Markets will be looking for guidance from this week's ECB meeting

Eurozone economy essentially flat-lined for five consecutive quarters between the end of 2022 and throughout last year
Markets will be looking for guidance from this week's ECB meeting

The press conference with president Christine Lagarde will garner close attention.

The Eurozone economy essentially flat-lined for five consecutive quarters between the end of 2022 and throughout last year. 

For the year as a whole, GDP rose by just 0.5% in 2023, down from 3.5% in 2022. Furthermore, the limited available hard data so far this year have been mixed at best. Industrial production remains volatile, with output contracting by 3.2% in January, wiping out a 1.6% increase in December.

However, the drop was largely driven by a sharp 29% fall in Irish production figures, which are notoriously distorted by contract manufacturing. Meantime, retail sales stagnated in January before falling by 0.5% m/m in February. In year-on-year terms, retail sales were 0.7% lower in February.

Survey data though, suggests there are signs that the economy may be bottoming out. The manufacturing PMI remains below 50, but it averaged 46.4 in Q1, up from 43.9, signifying a slower pace of contraction. Meantime, the services PMI printed above the key 50 level for the first time since last July in February, and improved further to 51.5 in March. Overall, it averaged 50.0 in Q1, up from 48.4 in Q4.

Perhaps even more encouragingly, the Eurozone labour market remains in good health and inflation has resumed its downward trend. The unemployment rate has been between 6.5%-6.6% for the past year, all-time lows for the bloc. The HICP excluding energy, food, alcohol and tobacco declined to 2.9% in March, below 3% for the first time since February 2022. Looking ahead, the ECB expects headline inflation to average 2.3% this year as price pressures continue to ease.

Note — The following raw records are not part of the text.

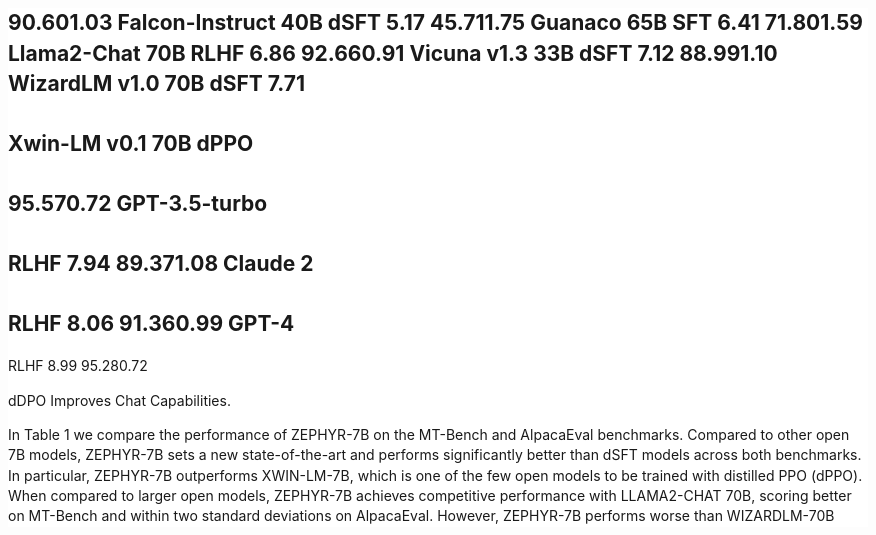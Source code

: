 90.601.03
Falcon-Instruct
40B
dSFT
5.17
45.711.75
Guanaco
65B
SFT
6.41
71.801.59
Llama2-Chat
70B
RLHF
6.86
92.660.91
Vicuna v1.3
33B
dSFT
7.12
88.991.10
WizardLM v1.0
70B
dSFT
7.71
-
Xwin-LM v0.1
70B
dPPO
-
95.570.72
GPT-3.5-turbo
-
RLHF
7.94
89.371.08
Claude 2
-
RLHF
8.06
91.360.99
GPT-4
-
RLHF
8.99
95.280.72

dDPO Improves Chat Capabilities.

In Table 1 we compare the performance of ZEPHYR-7B on the MT-Bench and AlpacaEval benchmarks. Compared to other open 7B models, ZEPHYR-7B sets a new state-of-the-art and performs significantly better than dSFT models across both benchmarks. In particular, ZEPHYR-7B outperforms XWIN-LM-7B, which is one of the few open models to be trained with distilled PPO (dPPO). When compared to larger open models, ZEPHYR-7B achieves competitive performance with LLAMA2-CHAT 70B, scoring better on MT-Bench and within two standard deviations on AlpacaEval. However, ZEPHYR-7B performs worse than WIZARDLM-70B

However, despite the backdrop of falling inflation, a strong labour market and signs of a rebound in activity in Q1, growth is forecast to remain muted this year. The IMF and ECB project GDP growth of between 0.6%-0.9% in 2024. It should also be noted that a number of downside risks to the outlook remain, most notably stemming from ongoing geo-political tensions around the globe. 

The ECB also appears to be concerned about wage and services inflation which have remained ‘sticky’ at elevated levels in recent months. However, expectations are that the ECB will be in a position to cut rates this year, which should support activity. With the economy showing some signs of improvement, the lingering clouds around the Eurozone economic outlook may be clearing somewhat.

Against this backdrop, the main focus this week will be on the ECB monetary policy meeting for April. It has been less than five weeks since the March ECB Governing Council gathering, which partly explains why market rate expectations have been little changed since then, despite some encouraging inflation data. 

Futures contracts are pricing in around 90bps of rate cuts this year, starting in June. This pricing is almost identical to immediately before the March meeting. Thus, no changes to the policy are envisaged this week. However, markets will be looking for guidance that the ECB is likely to cut rates in June. 

President Lagarde indicated in March that a June rate cut was a possibility, given the central bank will have “a lot more” data by then. Market participants will be watching to see whether the ECB firms up on this guidance this week. Thus, the press conference with President Lagarde will garner close attention.